__Data records__
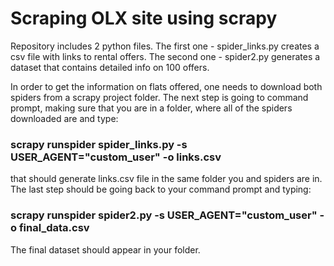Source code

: # Scraping OLX site using scrapy

Repository includes 2 python files. The first one - spider_links.py creates a csv file with links to rental offers. The second one - spider2.py generates a dataset that contains detailed info on 100 offers.

In order to get the information on flats offered, one needs to download both spiders from a scrapy project folder. The next step is going to command prompt, making sure that you are in a folder, where all of the spiders downloaded are and type:

### scrapy runspider spider_links.py -s USER_AGENT="custom_user" -o links.csv

that should generate links.csv file in the same folder you and spiders are in. The last step should be going back to your command prompt and typing:

### scrapy runspider spider2.py -s USER_AGENT="custom_user" -o final_data.csv

The final dataset should appear in your folder.
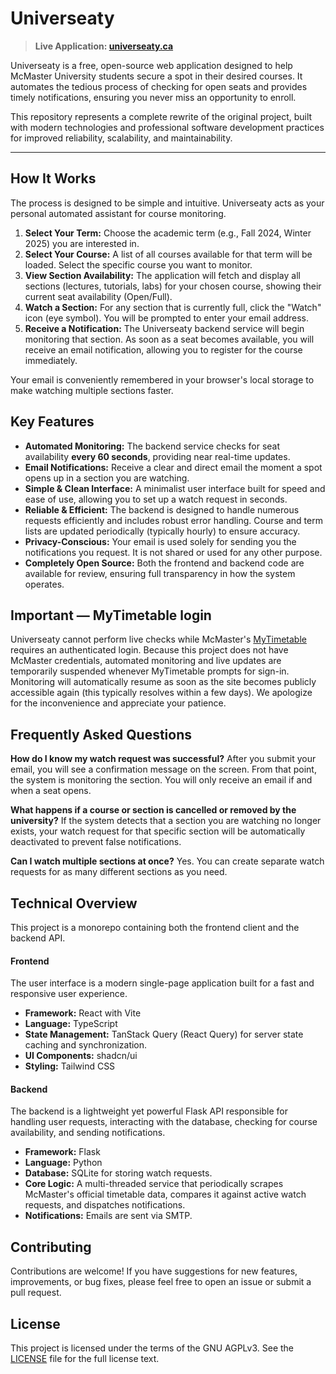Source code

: # Universeaty

> **Live Application: [universeaty.ca](https://universeaty.ca)**

Universeaty is a free, open-source web application designed to help McMaster University students secure a spot in their desired courses. It automates the tedious process of checking for open seats and provides timely notifications, ensuring you never miss an opportunity to enroll.

This repository represents a complete rewrite of the original project, built with modern technologies and professional software development practices for improved reliability, scalability, and maintainability.

---

## How It Works

The process is designed to be simple and intuitive. Universeaty acts as your personal automated assistant for course monitoring.

1.  **Select Your Term:** Choose the academic term (e.g., Fall 2024, Winter 2025) you are interested in.
2.  **Select Your Course:** A list of all courses available for that term will be loaded. Select the specific course you want to monitor.
3.  **View Section Availability:** The application will fetch and display all sections (lectures, tutorials, labs) for your chosen course, showing their current seat availability (Open/Full).
4.  **Watch a Section:** For any section that is currently full, click the "Watch" icon (eye symbol). You will be prompted to enter your email address.
5.  **Receive a Notification:** The Universeaty backend service will begin monitoring that section. As soon as a seat becomes available, you will receive an email notification, allowing you to register for the course immediately.

Your email is conveniently remembered in your browser's local storage to make watching multiple sections faster.

## Key Features

*   **Automated Monitoring:** The backend service checks for seat availability **every 60 seconds**, providing near real-time updates.
*   **Email Notifications:** Receive a clear and direct email the moment a spot opens up in a section you are watching.
*   **Simple & Clean Interface:** A minimalist user interface built for speed and ease of use, allowing you to set up a watch request in seconds.
*   **Reliable & Efficient:** The backend is designed to handle numerous requests efficiently and includes robust error handling. Course and term lists are updated periodically (typically hourly) to ensure accuracy.
*   **Privacy-Conscious:** Your email is used solely for sending you the notifications you request. It is not shared or used for any other purpose.
*   **Completely Open Source:** Both the frontend and backend code are available for review, ensuring full transparency in how the system operates.

## Important — MyTimetable login

Universeaty cannot perform live checks while McMaster's [MyTimetable](https://mytimetable.mcmaster.ca/) requires an authenticated login. Because this project does not have McMaster credentials, automated monitoring and live updates are temporarily suspended whenever MyTimetable prompts for sign-in. Monitoring will automatically resume as soon as the site becomes publicly accessible again (this typically resolves within a few days). We apologize for the inconvenience and appreciate your patience.

## Frequently Asked Questions

**How do I know my watch request was successful?**
After you submit your email, you will see a confirmation message on the screen. From that point, the system is monitoring the section. You will only receive an email if and when a seat opens.

**What happens if a course or section is cancelled or removed by the university?**
If the system detects that a section you are watching no longer exists, your watch request for that specific section will be automatically deactivated to prevent false notifications.

**Can I watch multiple sections at once?**
Yes. You can create separate watch requests for as many different sections as you need.

## Technical Overview

This project is a monorepo containing both the frontend client and the backend API.

#### Frontend

The user interface is a modern single-page application built for a fast and responsive user experience.

*   **Framework:** React with Vite
*   **Language:** TypeScript
*   **State Management:** TanStack Query (React Query) for server state caching and synchronization.
*   **UI Components:** shadcn/ui
*   **Styling:** Tailwind CSS

#### Backend

The backend is a lightweight yet powerful Flask API responsible for handling user requests, interacting with the database, checking for course availability, and sending notifications.

*   **Framework:** Flask
*   **Language:** Python
*   **Database:** SQLite for storing watch requests.
*   **Core Logic:** A multi-threaded service that periodically scrapes McMaster's official timetable data, compares it against active watch requests, and dispatches notifications.
*   **Notifications:** Emails are sent via SMTP.

## Contributing

Contributions are welcome! If you have suggestions for new features, improvements, or bug fixes, please feel free to open an issue or submit a pull request.

## License

This project is licensed under the terms of the GNU AGPLv3. See the [LICENSE](LICENSE) file for the full license text.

__Work instructions__
Copy all the lines of data exactly as they appear, dropping any images.

__Written solution__
Source code

: # Scraping OLX site using scrapy

Repository includes 2 python files. The first one - spider_links.py creates a csv file with links to rental offers. The second one - spider2.py generates a dataset that contains detailed info on 100 offers.

In order to get the information on flats offered, one needs to download both spiders from a scrapy project folder. The next step is going to command prompt, making sure that you are in a folder, where all of the spiders downloaded are and type:

### scrapy runspider spider_links.py -s USER_AGENT="custom_user" -o links.csv

that should generate links.csv file in the same folder you and spiders are in. The last step should be going back to your command prompt and typing:

### scrapy runspider spider2.py -s USER_AGENT="custom_user" -o final_data.csv

The final dataset should appear in your folder.
Source code

: # Universeaty

> **Live Application: [universeaty.ca](https://universeaty.ca)**

Universeaty is a free, open-source web application designed to help McMaster University students secure a spot in their desired courses. It automates the tedious process of checking for open seats and provides timely notifications, ensuring you never miss an opportunity to enroll.

This repository represents a complete rewrite of the original project, built with modern technologies and professional software development practices for improved reliability, scalability, and maintainability.

---

## How It Works

The process is designed to be simple and intuitive. Universeaty acts as your personal automated assistant for course monitoring.

1.  **Select Your Term:** Choose the academic term (e.g., Fall 2024, Winter 2025) you are interested in.
2.  **Select Your Course:** A list of all courses available for that term will be loaded. Select the specific course you want to monitor.
3.  **View Section Availability:** The application will fetch and display all sections (lectures, tutorials, labs) for your chosen course, showing their current seat availability (Open/Full).
4.  **Watch a Section:** For any section that is currently full, click the "Watch" icon (eye symbol). You will be prompted to enter your email address.
5.  **Receive a Notification:** The Universeaty backend service will begin monitoring that section. As soon as a seat becomes available, you will receive an email notification, allowing you to register for the course immediately.

Your email is conveniently remembered in your browser's local storage to make watching multiple sections faster.

## Key Features

*   **Automated Monitoring:** The backend service checks for seat availability **every 60 seconds**, providing near real-time updates.
*   **Email Notifications:** Receive a clear and direct email the moment a spot opens up in a section you are watching.
*   **Simple & Clean Interface:** A minimalist user interface built for speed and ease of use, allowing you to set up a watch request in seconds.
*   **Reliable & Efficient:** The backend is designed to handle numerous requests efficiently and includes robust error handling. Course and term lists are updated periodically (typically hourly) to ensure accuracy.
*   **Privacy-Conscious:** Your email is used solely for sending you the notifications you request. It is not shared or used for any other purpose.
*   **Completely Open Source:** Both the frontend and backend code are available for review, ensuring full transparency in how the system operates.

## Important — MyTimetable login

Universeaty cannot perform live checks while McMaster's [MyTimetable](https://mytimetable.mcmaster.ca/) requires an authenticated login. Because this project does not have McMaster credentials, automated monitoring and live updates are temporarily suspended whenever MyTimetable prompts for sign-in. Monitoring will automatically resume as soon as the site becomes publicly accessible again (this typically resolves within a few days). We apologize for the inconvenience and appreciate your patience.

## Frequently Asked Questions

**How do I know my watch request was successful?**
After you submit your email, you will see a confirmation message on the screen. From that point, the system is monitoring the section. You will only receive an email if and when a seat opens.

**What happens if a course or section is cancelled or removed by the university?**
If the system detects that a section you are watching no longer exists, your watch request for that specific section will be automatically deactivated to prevent false notifications.

**Can I watch multiple sections at once?**
Yes. You can create separate watch requests for as many different sections as you need.

## Technical Overview

This project is a monorepo containing both the frontend client and the backend API.

#### Frontend

The user interface is a modern single-page application built for a fast and responsive user experience.

*   **Framework:** React with Vite
*   **Language:** TypeScript
*   **State Management:** TanStack Query (React Query) for server state caching and synchronization.
*   **UI Components:** shadcn/ui
*   **Styling:** Tailwind CSS

#### Backend

The backend is a lightweight yet powerful Flask API responsible for handling user requests, interacting with the database, checking for course availability, and sending notifications.

*   **Framework:** Flask
*   **Language:** Python
*   **Database:** SQLite for storing watch requests.
*   **Core Logic:** A multi-threaded service that periodically scrapes McMaster's official timetable data, compares it against active watch requests, and dispatches notifications.
*   **Notifications:** Emails are sent via SMTP.

## Contributing

Contributions are welcome! If you have suggestions for new features, improvements, or bug fixes, please feel free to open an issue or submit a pull request.

## License

This project is licensed under the terms of the GNU AGPLv3. See the [LICENSE](LICENSE) file for the full license text.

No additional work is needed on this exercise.